Data visualization can be beautiful, humorous, and sometimes a waste of ink, but it is an important tool for understanding and explaining what the data is trying to tell us. One of the better justifications for graphical exploration of data was given by Francis Anscombe, who created a series of data sets and accompanying graphs known as Ascombe’s Quartet.
Anscombe was a statistician during the early days of statistical computing, and stressed that “a computer should make both calculations and graphs”. To make his point, Anscombe created four data sets of two measurements on each of eleven objects (e.g., eleven kids, each measured for x = height and y = weight). He made sure that all four datasets have identical values of the typical statistics used to characterize data – average, variance, fitted line, and correlation coefficient. But when the data are plotted on a graph of x versus y – no more complex than the average bar napkin – they are strikingly different (above).

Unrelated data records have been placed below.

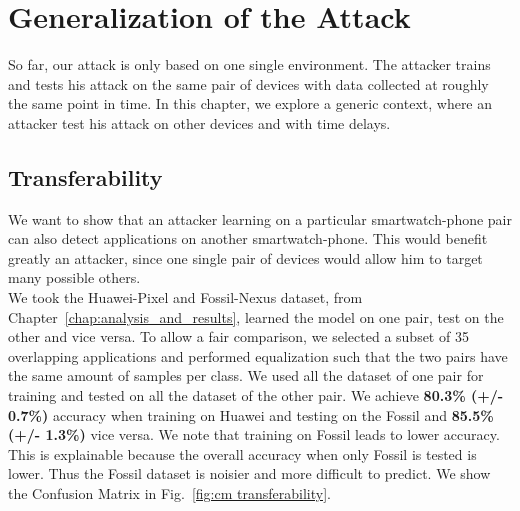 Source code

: \chapter{Generalization of the Attack}
\label{chap:Generalization}

So far, our attack is only based on one single environment. The attacker trains and tests his attack on the same pair of devices with data collected at roughly the same point in time. In this chapter, we explore a generic context, where an attacker test his attack on other devices and with time delays.

\section{Transferability}
We want to show that an attacker learning on a particular smartwatch-phone pair can also detect applications on another smartwatch-phone. This would benefit greatly an attacker, since one single pair of devices would allow him to target many possible others. 
\\

We took the Huawei-Pixel and Fossil-Nexus dataset, from Chapter~\ref{chap:analysis_and_results}, learned the model on one pair, test on the other and vice versa. To allow a fair comparison, we selected a subset of 35 overlapping applications and performed equalization such that the two pairs have the same amount of samples per class. We used all the dataset of one pair for training and tested on all the dataset of the other pair. We achieve \textbf{80.3\% (+/- 0.7\%)} accuracy when training on Huawei and testing on the Fossil and \textbf{85.5\% (+/- 1.3\%)} vice versa. We note that training on Fossil leads to lower accuracy. This is explainable because the overall accuracy when only Fossil is tested is lower. Thus the Fossil dataset is noisier and more difficult to predict. We show the Confusion Matrix in Fig.~\ref{fig:cm transferability}. 
\\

Anscombe’s point was that, if you don’t plot the data, you could be missing something important and arrive at the wrong conclusion. For set one (upper left), there’s some scatter around the line, but generally speaking, y increases with x (e.g., weight increases with height), and a line plotted through them would give you a good guess of y for any x. For the other sets…well, each has its own quirks: set two (upper right) isn’t a straight line, sets three (lower left) and four (lower right) have outliers – an odd value, which could be something really important (there are aliens among us), or a simple error (where did that decimal point go again?).